Macbeth

Resulta curioso ver, una tras otra, dos películas sobre la ambición, el poder y la codicia interpretadas por Michael Fassbender. Pretensiones intemporales más allá de su cronología: una, ambientada en la Escocia del siglo XI; la otra, en el Silicon Valley de fines del siglo XX.

Pero es Fassbender el que hace la diferencia: En “Macbeth” carga con el peso de los traumas de la guerra y las pérdidas personales. Es el soldado que ya no tiene fuerza para contraponer sus principios de la lealtad a los empujes de una Marion Cotillard transformista, que recita el inglés con extraño acento, como antes lo hizo fingiendo el polaco de “La inmigrante”. Un acento que convierte a su Lady Macbeth en un personaje más oblicuo e inquietante.

Fassbender dice las líneas de Shakespeare con extraña gravedad.
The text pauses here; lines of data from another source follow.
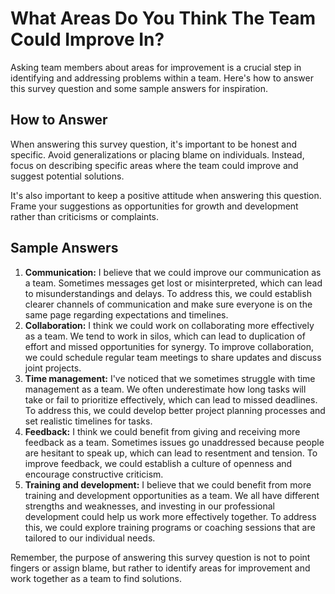 What Areas Do You Think The Team Could Improve In?
=========================================================================

Asking team members about areas for improvement is a crucial step in identifying and addressing problems within a team. Here's how to answer this survey question and some sample answers for inspiration.

How to Answer
-------------

When answering this survey question, it's important to be honest and specific. Avoid generalizations or placing blame on individuals. Instead, focus on describing specific areas where the team could improve and suggest potential solutions.

It's also important to keep a positive attitude when answering this question. Frame your suggestions as opportunities for growth and development rather than criticisms or complaints.

Sample Answers
--------------

1. **Communication:** I believe that we could improve our communication as a team. Sometimes messages get lost or misinterpreted, which can lead to misunderstandings and delays. To address this, we could establish clearer channels of communication and make sure everyone is on the same page regarding expectations and timelines.
2. **Collaboration:** I think we could work on collaborating more effectively as a team. We tend to work in silos, which can lead to duplication of effort and missed opportunities for synergy. To improve collaboration, we could schedule regular team meetings to share updates and discuss joint projects.
3. **Time management:** I've noticed that we sometimes struggle with time management as a team. We often underestimate how long tasks will take or fail to prioritize effectively, which can lead to missed deadlines. To address this, we could develop better project planning processes and set realistic timelines for tasks.
4. **Feedback:** I think we could benefit from giving and receiving more feedback as a team. Sometimes issues go unaddressed because people are hesitant to speak up, which can lead to resentment and tension. To improve feedback, we could establish a culture of openness and encourage constructive criticism.
5. **Training and development:** I believe that we could benefit from more training and development opportunities as a team. We all have different strengths and weaknesses, and investing in our professional development could help us work more effectively together. To address this, we could explore training programs or coaching sessions that are tailored to our individual needs.

Remember, the purpose of answering this survey question is not to point fingers or assign blame, but rather to identify areas for improvement and work together as a team to find solutions.
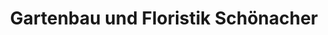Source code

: ---
title: "Gartenbau und Floristik Schönacher"
url: /schrobenhausen/gartenbau-und-floristik-schoenacher/
shop: Blumen
---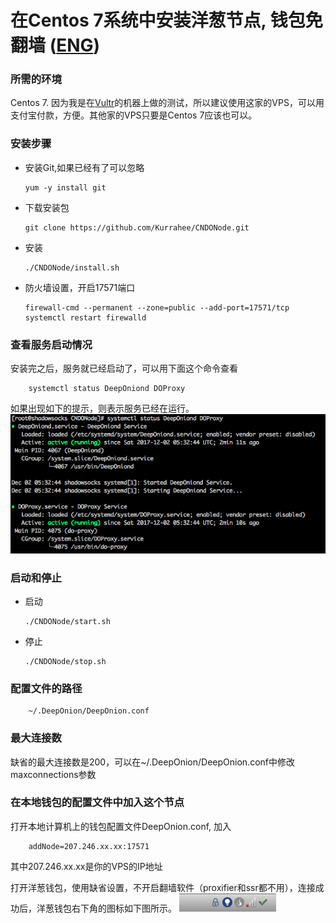 # 在Centos 7系统中安装洋葱节点, 钱包免翻墙 ([ENG](https://github.com/Kurrahee/CNDONode/blob/master/README_en.md)) #

### 所需的环境 ###
Centos 7.
因为我是在[Vultr](https://www.vultr.com/?ref=7229179)的机器上做的测试，所以建议使用这家的VPS，可以用支付宝付款，方便。其他家的VPS只要是Centos 7应该也可以。

### 安装步骤 ###
*   安装Git,如果已经有了可以忽略

        yum -y install git

*   下载安装包

        git clone https://github.com/Kurrahee/CNDONode.git

*   安装

        ./CNDONode/install.sh

*   防火墙设置，开启17571端口

        firewall-cmd --permanent --zone=public --add-port=17571/tcp
        systemctl restart firewalld

### 查看服务启动情况 ###
安装完之后，服务就已经启动了，可以用下面这个命令查看

        systemctl status DeepOniond DOProxy

如果出现如下的提示，则表示服务已经在运行。
![Aaron Swartz](https://github.com/Kurrahee/CNDONode/blob/master/img/service-status.png)

### 启动和停止 ###
*   启动

        ./CNDONode/start.sh

*   停止

        ./CNDONode/stop.sh

### 配置文件的路径 ###
        ~/.DeepOnion/DeepOnion.conf

### 最大连接数 ###
缺省的最大连接数是200，可以在~/.DeepOnion/DeepOnion.conf中修改maxconnections参数

### 在本地钱包的配置文件中加入这个节点 ###
打开本地计算机上的钱包配置文件DeepOnion.conf, 加入

        addNode=207.246.xx.xx:17571

其中207.246.xx.xx是你的VPS的IP地址

打开洋葱钱包，使用缺省设置，不开启翻墙软件（proxifier和ssr都不用），连接成功后，洋葱钱包右下角的图标如下图所示。
![Aaron Swartz](https://github.com/Kurrahee/CNDONode/blob/master/img/wallet-ok.png)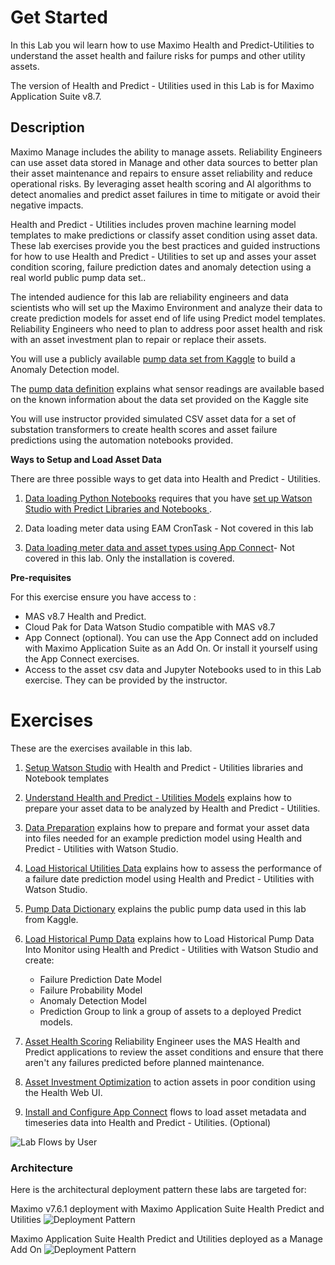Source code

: # Get Started
In this Lab you wil learn how to use Maximo Health and Predict-Utilities to understand the asset health and failure risks for pumps and other utility assets.

The version of Health and Predict - Utilities used in this Lab is for Maximo Application Suite v8.7.

## Description

Maximo Manage includes the ability to manage assets.  Reliability Engineers can use asset data stored in Manage and other data sources to better plan their asset
maintenance and repairs to ensure asset reliability and reduce operational risks.  By leveraging asset health scoring and AI algorithms to detect anomalies and predict asset failures in time to mitigate or avoid their negative impacts. 

Health and Predict - Utilities includes proven  machine learning model templates to make predictions or 
classify asset condition using asset data.  These lab exercises provide you the best practices and guided instructions for how to use Health and Predict - Utilities to set up and asses your asset condition scoring, failure prediction dates and anomaly detection using a real world public pump data set..

The intended audience for this lab are reliability engineers and data scientists who will set up the Maximo Environment and  analyze their 
data to create prediction models for asset end of life using Predict model templates.  Reliability Engineers who need to
plan to address poor asset health and risk with an asset investment plan to repair or replace their assets.

You will use a publicly available [pump data set from Kaggle](https://www.kaggle.com/datasets/nphantawee/pump-sensor-data?resource=download) to build a Anomaly Detection model.   

The [pump data definition](https://www.kaggle.com/datasets/nphantawee/pump-sensor-data/discussion/131429?resource=download) explains what sensor readings are available based on the known information about the data set provided on the Kaggle site 

You will use instructor provided simulated CSV asset data for a set of substation transformers to create health scores and asset failure predictions using the automation notebooks provided.

**Ways to Setup and Load Asset Data**

There are three possible ways to get data into Health and Predict - Utilities.

1. [Data loading Python Notebooks](hpu_models.md) requires that you have [set up Watson Studio with Predict Libraries and Notebooks ](setup_watson_studio.md).

2. Data loading meter data using EAM CronTask  - Not covered in this lab

3. [Data loading meter data  and asset types using App Connect](dataload_appconnect.md)- Not covered in this lab. Only the installation is covered.


**Pre-requisites**

For this exercise ensure you have access to :

-  MAS v8.7  Health and Predict.    
-  Cloud Pak for Data Watson Studio compatible with MAS v8.7
-  App Connect (optional). You can use the App Connect add on included with Maximo Application Suite as an Add On. Or install it yourself using the App Connect exercises.
-  Access to the asset csv data and Jupyter Notebooks used to in this Lab exercise.  They can be provided by the instructor. 

# Exercises

These are the exercises available in this lab.

1. [Setup Watson Studio](setup_watson_studio.md) with Health and Predict - Utilities libraries and Notebook templates

2. [Understand Health and Predict - Utilities Models](hpu_models.md) explains how to prepare your asset data to be analyzed by Health and Predict - Utilities. 

3. [Data Preparation](data_preparation.md) explains how to prepare and format your asset data into files needed for an example prediction model using  Health and Predict - Utilities with Watson Studio.

4. [Load Historical Utilities Data](asset_data_loader.md) explains how to assess the performance of a failure date prediction model using  Health and Predict - Utilities with Watson Studio.

5. [Pump Data Dictionary](data_dictionary.md) explains the public pump data used in this lab from Kaggle.

6. [Load Historical Pump Data](fast_start_loader.md) explains how to Load Historical Pump Data Into Monitor using  Health and Predict - Utilities with Watson Studio and create:

   - Failure Prediction Date Model 
   - Failure Probability  Model 
   - Anomaly Detection Model 
   - Prediction Group to link  a group of assets to a deployed Predict models.

7. [Asset Health Scoring](appconnect_install.md) Reliability Engineer uses the MAS Health and Predict applications to review the asset conditions and ensure that there aren't any failures predicted before planned maintenance.

8. [Asset Investment Optimization](asset_investment.md) to action assets in poor condition using the Health Web UI.

9. [Install and Configure App Connect](appconnect_install.md) flows to load asset metadata and timeseries data into Health and Predict - Utilities.  (Optional)


![Lab Flows by User](/img/apm_8.7/lab_flow.png) 


### Architecture

Here is the architectural deployment pattern these labs are targeted for:

Maximo v7.6.1 deployment with Maximo Application Suite Health Predict and Utilities
![Deployment Pattern](/img/apm_8.7/EAMbase_architecture.png)

Maximo Application Suite Health Predict and Utilities deployed as a Manage Add On
![Deployment Pattern](/img/apm_8.7/ManageBase_architecture.png)

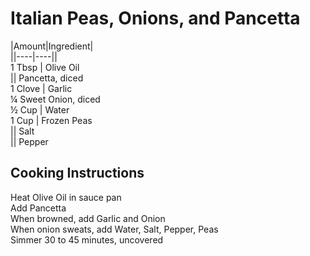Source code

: # Italian Peas, Onions, and Pancetta  
  
|Amount|Ingredient|  
||----|----||  
1 Tbsp | Olive Oil  
|| Pancetta, diced  
1 Clove | Garlic  
¼ Sweet Onion, diced  
½ Cup | Water  
1 Cup | Frozen Peas  
|| Salt  
|| Pepper  
  
## Cooking Instructions  
Heat Olive Oil in sauce pan  
Add Pancetta  
When browned, add Garlic and Onion  
When onion sweats, add Water, Salt, Pepper, Peas  
Simmer 30 to 45 minutes, uncovered  
  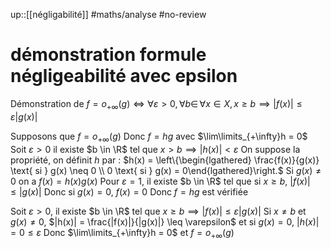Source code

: up::[[négligabilité]]
#maths/analyse #no-review 
# démonstration formule négligeabilité avec epsilon
Démonstration de $f = o_{+\infty}(g) \iff \forall \varepsilon > 0, \forall b \in \, \forall x \in X, x \geq b \implies |f(x)| \leq \varepsilon|g(x)|$


Supposons que $f = o_{+\infty}(g)$
Donc $f = hg$ avec $\lim\limits_{+\infty}h = 0$
Soit $\varepsilon > 0$ il existe $b \in \R$ tel que $x > b \implies |h(x)| < \varepsilon$
On suppose la propriété, on définit $h$ par :
$h(x) = \left\{\begin{lgathered} \frac{f(x)}{g(x)} \text{ si } g(x) \neq 0 \\ 0 \text{ si } g(x) = 0\end{lgathered}\right.$
Si $g(x) \neq 0$ on a $f(x) = h(x)g(x)$
Pour $\varepsilon = 1$, il existe $b \in \R$ tel que si $x \geq b$, $|f(x)| \leq |g(x)|$
Donc si $g(x) = 0$, $f(x) = 0$
Donc $f = hg$ est vérifiée

Soit $\varepsilon > 0$, il existe $b \in \R$ tel que $x \geq b \implies |f(x)| \leq \varepsilon|g(x)|$
Si $x \neq b$ et $g(x) \neq 0$, $|h(x)| = \frac{|f(x)|}{|g(x)|} \leq \varepsilon$
et si $g(x) = 0$, $|h(x)| = 0 \leq \varepsilon$
Donc $\lim\limits_{+\infty}h = 0$ et $f = o_{+\infty}(g)$

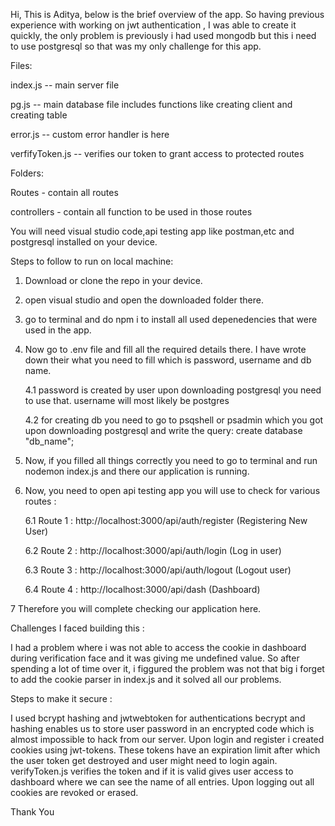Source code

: Hi, This is Aditya, below is the brief overview of the app. So having previous experience with working on jwt authentication , I was able to create it quickly, the only problem is previously i had used mongodb but this i need to use postgresql so that was my only challenge for this app.

Files: 

index.js -- main server file

pg.js -- main database file includes functions like creating client and creating table

error.js -- custom error handler is here

verfifyToken.js -- verifies our token to grant access to protected routes

Folders:

Routes - contain all routes 

controllers - contain all function to be used in those routes

You will need visual studio code,api testing app like postman,etc and postgresql installed on your device. 

Steps to follow to run on local machine:

1. Download or clone the repo in your device.

2. open visual studio and open the downloaded folder there.

3. go to terminal and do npm i to install all used depenedencies that were used in the app.

4. Now go to .env file and fill all the required details there. I have wrote down their what you need to fill which is password, username and db name.

   4.1 password is created by user upon downloading postgresql you need to use that. username will most likely be postgres

   4.2 for creating db you need to go to psqshell or psadmin which you got upon downloading postgresql and write the query: create database "db_name";

5. Now, if you filled all things correctly you need to go to terminal and run nodemon index.js and there our application is running.

6. Now, you need to open api testing app you will use to check for various routes :

   6.1 Route 1 : http://localhost:3000/api/auth/register (Registering New User)

   6.2 Route 2 : http://localhost:3000/api/auth/login (Log in user)

   6.3 Route 3 : http://localhost:3000/api/auth/logout (Logout user)

   6.4 Route 4 : http://localhost:3000/api/dash (Dashboard)

7 Therefore you will complete checking our application here.

Challenges I faced building this :

I had a problem where i was not able to access the cookie in dashboard during verification face and it was giving me undefined value. So after spending a lot of time over it, i figgured the problem was not that big i forget to add the cookie parser in index.js and it solved all our problems.

Steps to make it secure :

I used bcrypt hashing and jwtwebtoken for authentications becrypt and hashing enables us to store user password in an encrypted code which is almost impossible to hack from our server.
Upon login and register i created cookies using jwt-tokens. These tokens have an expiration limit after which the user token get destroyed and user might need to login again.
verifyToken.js verifies the token and if it is valid gives user access to dashboard where we can see the name of all entries.
Upon logging out all cookies are revoked or erased.

Thank You 


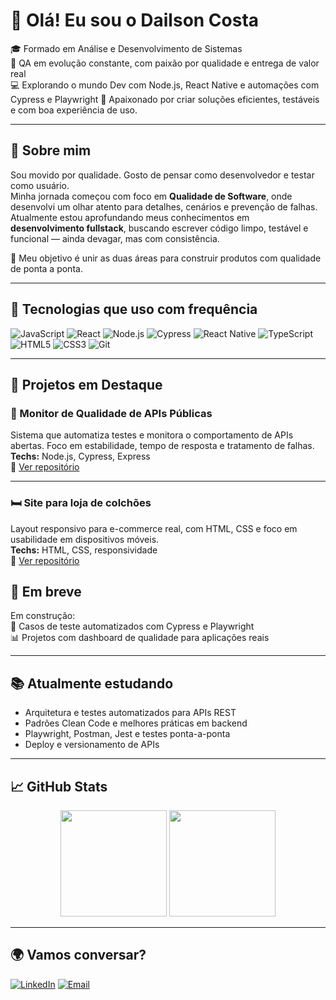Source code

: # 👋 Olá! Eu sou o Dailson Costa

🎓 Formado em Análise e Desenvolvimento de Sistemas  
🧪 QA em evolução constante, com paixão por qualidade e entrega de valor real   
💻 Explorando o mundo Dev com Node.js, React Native e automações com Cypress e Playwright 
🎯 Apaixonado por criar soluções eficientes, testáveis e com boa experiência de uso.

---

## 🧠 Sobre mim

Sou movido por qualidade. Gosto de pensar como desenvolvedor e testar como usuário.  
Minha jornada começou com foco em **Qualidade de Software**, onde desenvolvi um olhar atento para detalhes, cenários e prevenção de falhas.  
Atualmente estou aprofundando meus conhecimentos em **desenvolvimento fullstack**, buscando escrever código limpo, testável e funcional — ainda devagar, mas com consistência.

🎯 Meu objetivo é unir as duas áreas para construir produtos com qualidade de ponta a ponta.

---

## 📌 Tecnologias que uso com frequência

![JavaScript](https://img.shields.io/badge/-JavaScript-black?style=flat-square&logo=javascript)
![React](https://img.shields.io/badge/-React-blue?style=flat-square&logo=react)
![Node.js](https://img.shields.io/badge/-Node.js-green?style=flat-square&logo=node.js)
![Cypress](https://img.shields.io/badge/-Cypress-17202C?style=flat-square&logo=cypress)
![React Native](https://img.shields.io/badge/-React_Native-20232A?style=flat-square&logo=react)
![TypeScript](https://img.shields.io/badge/-TypeScript-3178C6?style=flat-square&logo=typescript)
![HTML5](https://img.shields.io/badge/-HTML5-E34F26?style=flat-square&logo=html5&logoColor=white)
![CSS3](https://img.shields.io/badge/-CSS3-1572B6?style=flat-square&logo=css3)
![Git](https://img.shields.io/badge/-Git-F05032?style=flat-square&logo=git)

---

## 🧰 Projetos em Destaque

### 🔎 Monitor de Qualidade de APIs Públicas  
Sistema que automatiza testes e monitora o comportamento de APIs abertas. Foco em estabilidade, tempo de resposta e tratamento de falhas.  
**Techs:** Node.js, Cypress, Express  
🔗 [Ver repositório](https://github.com/dailsoncosta/monitor-de-qualidade-apis)

---

### 🛏️ Site para loja de colchões  
Layout responsivo para e-commerce real, com HTML, CSS e foco em usabilidade em dispositivos móveis.  
**Techs:** HTML, CSS, responsividade  
🔗 [Ver repositório](https://github.com/DMouraCosta/colchoaria-site)

## 🚀 Em breve

Em construção:  
🧪 Casos de teste automatizados com Cypress e Playwright  
📊 Projetos com dashboard de qualidade para aplicações reais  

---

## 📚 Atualmente estudando

- Arquitetura e testes automatizados para APIs REST  
- Padrões Clean Code e melhores práticas em backend  
- Playwright, Postman, Jest e testes ponta-a-ponta
- Deploy e versionamento de APIs 

---

## 📈 GitHub Stats

<div align="center">
  <img height="170em" src="https://github-readme-stats.vercel.app/api?username=DMouraCosta&show_icons=true&theme=radical" />
  <img height="170em" src="https://github-readme-stats.vercel.app/api/top-langs/?username=DMouraCosta&layout=compact&theme=radical" />
</div>

---

## 🌍 Vamos conversar?

[![LinkedIn](https://img.shields.io/badge/-LinkedIn-0e76a8?style=flat-square&logo=linkedin&logoColor=white)](https://www.linkedin.com/in/dailsoncosta/)
[![Email](https://img.shields.io/badge/-Email-red?style=flat-square&logo=gmail&logoColor=white)](mailto:dailson100@gmail.com)

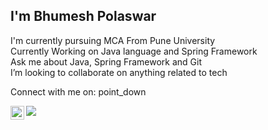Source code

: ## I'm Bhumesh Polaswar  
I'm currently pursuing MCA From Pune University  
Currently Working on Java language and Spring Framework  
Ask me about Java, Spring Framework and Git  
I’m looking to collaborate on anything related to tech  

Connect with me on: point_down

<a href="https://www.linkedin.com/in/bhumesh-polaswar-322829172/">
  <img align="left" alt="Linkedin" width="22px" src="https://cdn.jsdelivr.net/npm/simple-icons@v3/icons/linkedin.svg" />
</a>



<!-----GitHub Stats------>

<img align="center" src = "https://github-readme-stats.vercel.app/api?username=bpolaswar&&show_icons=true&title_color=ffffff&icon_color=bb2acf&text_color=daf7dc&bg_color=151515">
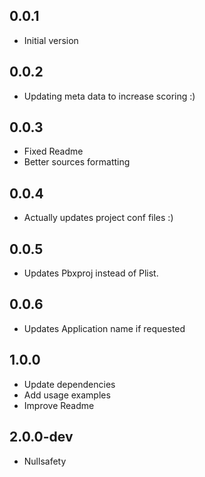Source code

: ## 0.0.1

- Initial version

## 0.0.2

- Updating meta data to increase scoring :)


## 0.0.3

- Fixed Readme
- Better sources formatting

## 0.0.4

- Actually updates project conf files :)

## 0.0.5

- Updates Pbxproj instead of Plist.

## 0.0.6

- Updates Application name if requested

## 1.0.0

- Update dependencies
- Add usage examples
- Improve Readme

## 2.0.0-dev

- Nullsafety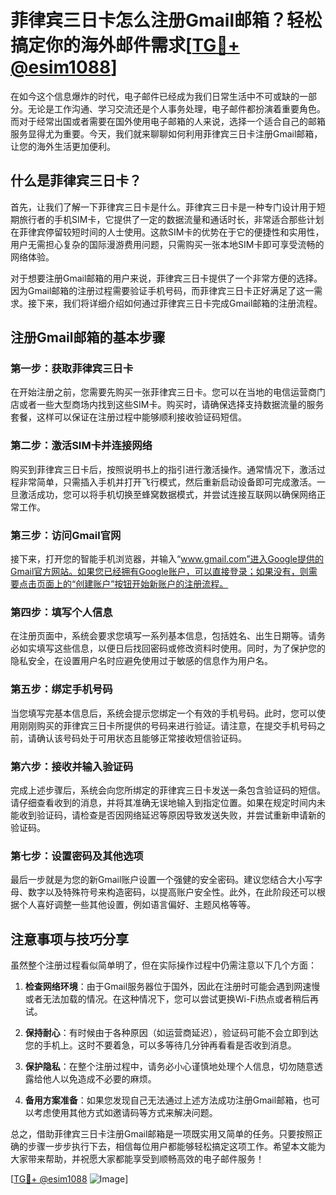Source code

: # 菲律宾三日卡怎么注册Gmail邮箱？轻松搞定你的海外邮件需求[[TG💪+ @esim1088](https://t.me/s/esim1088)]

在如今这个信息爆炸的时代，电子邮件已经成为我们日常生活中不可或缺的一部分。无论是工作沟通、学习交流还是个人事务处理，电子邮件都扮演着重要角色。而对于经常出国或者需要在国外使用电子邮箱的人来说，选择一个适合自己的邮箱服务显得尤为重要。今天，我们就来聊聊如何利用菲律宾三日卡注册Gmail邮箱，让您的海外生活更加便利。

## 什么是菲律宾三日卡？

首先，让我们了解一下菲律宾三日卡是什么。菲律宾三日卡是一种专门设计用于短期旅行者的手机SIM卡，它提供了一定的数据流量和通话时长，非常适合那些计划在菲律宾停留较短时间的人士使用。这款SIM卡的优势在于它的便捷性和实用性，用户无需担心复杂的国际漫游费用问题，只需购买一张本地SIM卡即可享受流畅的网络体验。

对于想要注册Gmail邮箱的用户来说，菲律宾三日卡提供了一个非常方便的选择。因为Gmail邮箱的注册过程需要验证手机号码，而菲律宾三日卡正好满足了这一需求。接下来，我们将详细介绍如何通过菲律宾三日卡完成Gmail邮箱的注册流程。

## 注册Gmail邮箱的基本步骤

### 第一步：获取菲律宾三日卡

在开始注册之前，您需要先购买一张菲律宾三日卡。您可以在当地的电信运营商门店或者一些大型商场内找到这些SIM卡。购买时，请确保选择支持数据流量的服务套餐，这样可以保证在注册过程中能够顺利接收验证码短信。

### 第二步：激活SIM卡并连接网络

购买到菲律宾三日卡后，按照说明书上的指引进行激活操作。通常情况下，激活过程非常简单，只需插入手机并打开飞行模式，然后重新启动设备即可完成激活。一旦激活成功，您可以将手机切换至蜂窝数据模式，并尝试连接互联网以确保网络正常工作。

### 第三步：访问Gmail官网

接下来，打开您的智能手机浏览器，并输入“www.gmail.com”进入Google提供的Gmail官方网站。如果您已经拥有Google账户，可以直接登录；如果没有，则需要点击页面上的“创建账户”按钮开始新账户的注册流程。

### 第四步：填写个人信息

在注册页面中，系统会要求您填写一系列基本信息，包括姓名、出生日期等。请务必如实填写这些信息，以便日后找回密码或修改资料时使用。同时，为了保护您的隐私安全，在设置用户名时应避免使用过于敏感的信息作为用户名。

### 第五步：绑定手机号码

当您填写完基本信息后，系统会提示您绑定一个有效的手机号码。此时，您可以使用刚刚购买的菲律宾三日卡所提供的号码来进行验证。请注意，在提交手机号码之前，请确认该号码处于可用状态且能够正常接收短信验证码。

### 第六步：接收并输入验证码

完成上述步骤后，系统会向您所绑定的菲律宾三日卡发送一条包含验证码的短信。请仔细查看收到的消息，并将其准确无误地输入到指定位置。如果在规定时间内未能收到验证码，请检查是否因网络延迟等原因导致发送失败，并尝试重新申请新的验证码。

### 第七步：设置密码及其他选项

最后一步就是为您的新Gmail账户设置一个强健的安全密码。建议您结合大小写字母、数字以及特殊符号来构造密码，以提高账户安全性。此外，在此阶段还可以根据个人喜好调整一些其他设置，例如语言偏好、主题风格等等。

## 注意事项与技巧分享

虽然整个注册过程看似简单明了，但在实际操作过程中仍需注意以下几个方面：

1. **检查网络环境**：由于Gmail服务器位于国外，因此在注册时可能会遇到网速慢或者无法加载的情况。在这种情况下，您可以尝试更换Wi-Fi热点或者稍后再试。
   
2. **保持耐心**：有时候由于各种原因（如运营商延迟），验证码可能不会立即到达您的手机上。这时不要着急，可以多等待几分钟再看看是否收到消息。

3. **保护隐私**：在整个注册过程中，请务必小心谨慎地处理个人信息，切勿随意透露给他人以免造成不必要的麻烦。

4. **备用方案准备**：如果您发现自己无法通过上述方法成功注册Gmail邮箱，也可以考虑使用其他方式如邀请码等方式来解决问题。

总之，借助菲律宾三日卡注册Gmail邮箱是一项既实用又简单的任务。只要按照正确的步骤一步步执行下去，相信每位用户都能够轻松搞定这项工作。希望本文能为大家带来帮助，并祝愿大家都能享受到顺畅高效的电子邮件服务！

[[TG💪+ @esim1088](https://t.me/s/esim1088) ![Image](https://i.postimg.cc/4NQfJmqS/Snipaste-2025-05-13-00-14-12.png)]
Con el desencanto de un sujeto herido y melancólico. Todo lo contrario a su “Steve Jobs”, exaltado, siempre listo para las maquinaciones y el debate. Aunque ambos estén predestinados a la gloria efímera y la muerte temprana.

En este “Macbeth” condensado y oscuro, el actor Fassbender y el virtuosismo fotográfico de puros efectos atmosféricos, en interiores sombríos y exteriores de brumas y nieve, se llevan de encuentro cualquier otro posible mérito de la realización.